Homography-based master/slave PTZ camera sync — is this the right approach?

I’ve been experimenting with syncing two PTZ cameras and I’d love some guidance from people who’ve done this for real.

The setup: two PTZ cameras pointed at a sports field. One I move around manually (call it the “master”); I want the second one (the “slave”) to automatically point at the same spot on the field. My current experiment computes a homography between the two cameras’ pan/tilt space and mirrors the master’s position onto the slave. It works sometimes, and I’m trying to understand why it breaks.

What I’ve run into:

  • I’m fitting the homography from only 5 manually-pointed landmarks (8 DOF).

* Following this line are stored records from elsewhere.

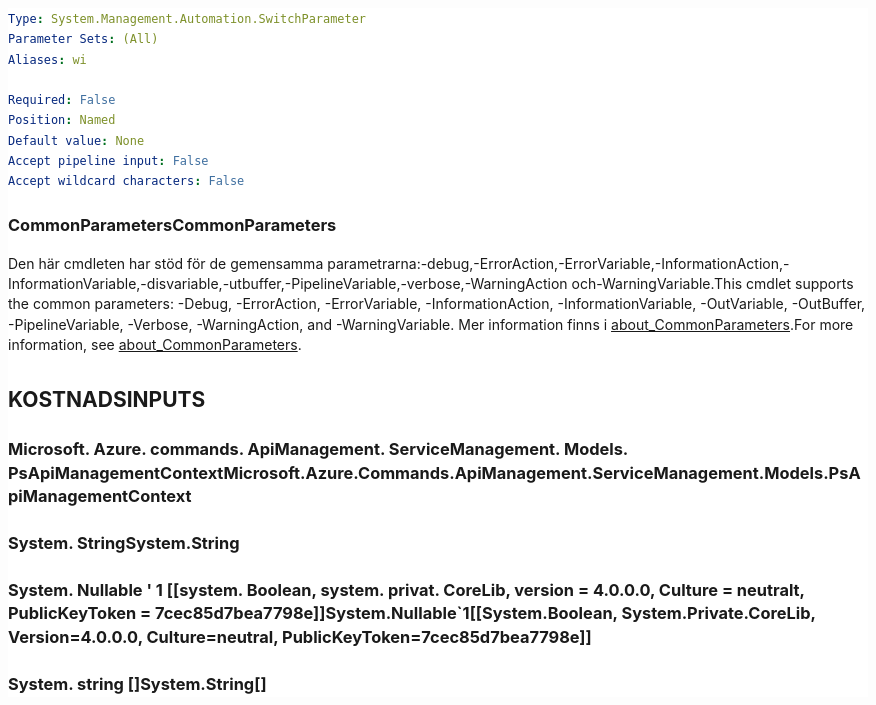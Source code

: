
 ```yaml
Type: System.Management.Automation.SwitchParameter
Parameter Sets: (All)
Aliases: wi

Required: False
Position: Named
Default value: None
Accept pipeline input: False
Accept wildcard characters: False
```

### <span data-ttu-id="e7a94-142">CommonParameters</span><span class="sxs-lookup"><span data-stu-id="e7a94-142">CommonParameters</span></span>
<span data-ttu-id="e7a94-143">Den här cmdleten har stöd för de gemensamma parametrarna:-debug,-ErrorAction,-ErrorVariable,-InformationAction,-InformationVariable,-disvariable,-utbuffer,-PipelineVariable,-verbose,-WarningAction och-WarningVariable.</span><span class="sxs-lookup"><span data-stu-id="e7a94-143">This cmdlet supports the common parameters: -Debug, -ErrorAction, -ErrorVariable, -InformationAction, -InformationVariable, -OutVariable, -OutBuffer, -PipelineVariable, -Verbose, -WarningAction, and -WarningVariable.</span></span> <span data-ttu-id="e7a94-144">Mer information finns i [about_CommonParameters](https://go.microsoft.com/fwlink/?LinkID=113216).</span><span class="sxs-lookup"><span data-stu-id="e7a94-144">For more information, see [about_CommonParameters](https://go.microsoft.com/fwlink/?LinkID=113216).</span></span>

## <span data-ttu-id="e7a94-145">KOSTNADS</span><span class="sxs-lookup"><span data-stu-id="e7a94-145">INPUTS</span></span>

### <span data-ttu-id="e7a94-146">Microsoft. Azure. commands. ApiManagement. ServiceManagement. Models. PsApiManagementContext</span><span class="sxs-lookup"><span data-stu-id="e7a94-146">Microsoft.Azure.Commands.ApiManagement.ServiceManagement.Models.PsApiManagementContext</span></span>

### <span data-ttu-id="e7a94-147">System. String</span><span class="sxs-lookup"><span data-stu-id="e7a94-147">System.String</span></span>

### <span data-ttu-id="e7a94-148">System. Nullable ' 1 [[system. Boolean, system. privat. CoreLib, version = 4.0.0.0, Culture = neutralt, PublicKeyToken = 7cec85d7bea7798e]]</span><span class="sxs-lookup"><span data-stu-id="e7a94-148">System.Nullable\`1[[System.Boolean, System.Private.CoreLib, Version=4.0.0.0, Culture=neutral, PublicKeyToken=7cec85d7bea7798e]]</span></span>

### <span data-ttu-id="e7a94-149">System. string []</span><span class="sxs-lookup"><span data-stu-id="e7a94-149">System.String[]</span></span>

In-sample reprojection looks fine, but leave-one-out cross-validation shows it doesn’t generalize — looks like classic overfitting.
  • I’m treating the homography as static, but PTZ intrinsics/extrinsics change with pan/tilt/zoom, so I doubt one fixed matrix holds across the whole field.
  • Mechanical PTZ latency means the slave always lags the master.

Where I’m stuck:

  1. Is a pan/tilt-space homography even the right abstraction for master→slave PTZ? Or is it cleaner to map both cameras through a common ground-plane / world coordinate frame instead of camera-to-camera directly?
  2. Calibration: how many correspondences would you realistically use? Is “more points + RANSAC” enough, or do people re-estimate the homography dynamically as the cameras move?
  3. For dynamic re-estimation, I was thinking about auto-detecting field keypoints (yard lines, markers) with a keypoint/pose model to generate correspondences on the fly instead of pointing at landmarks by hand. Reasonable, or overkill?
  4. Latency: do you predict/lead the target (velocity extrapolation, Kalman filter), or just react?

I’m doing this mostly in Python/OpenCV for the CV parts. Even a “you’re overthinking X” is welcome — trying to build the right intuition here. Thanks!

where, in pictures and numbers rather than words, are the cameras placed?

what do the cameras see, in pictures, not words?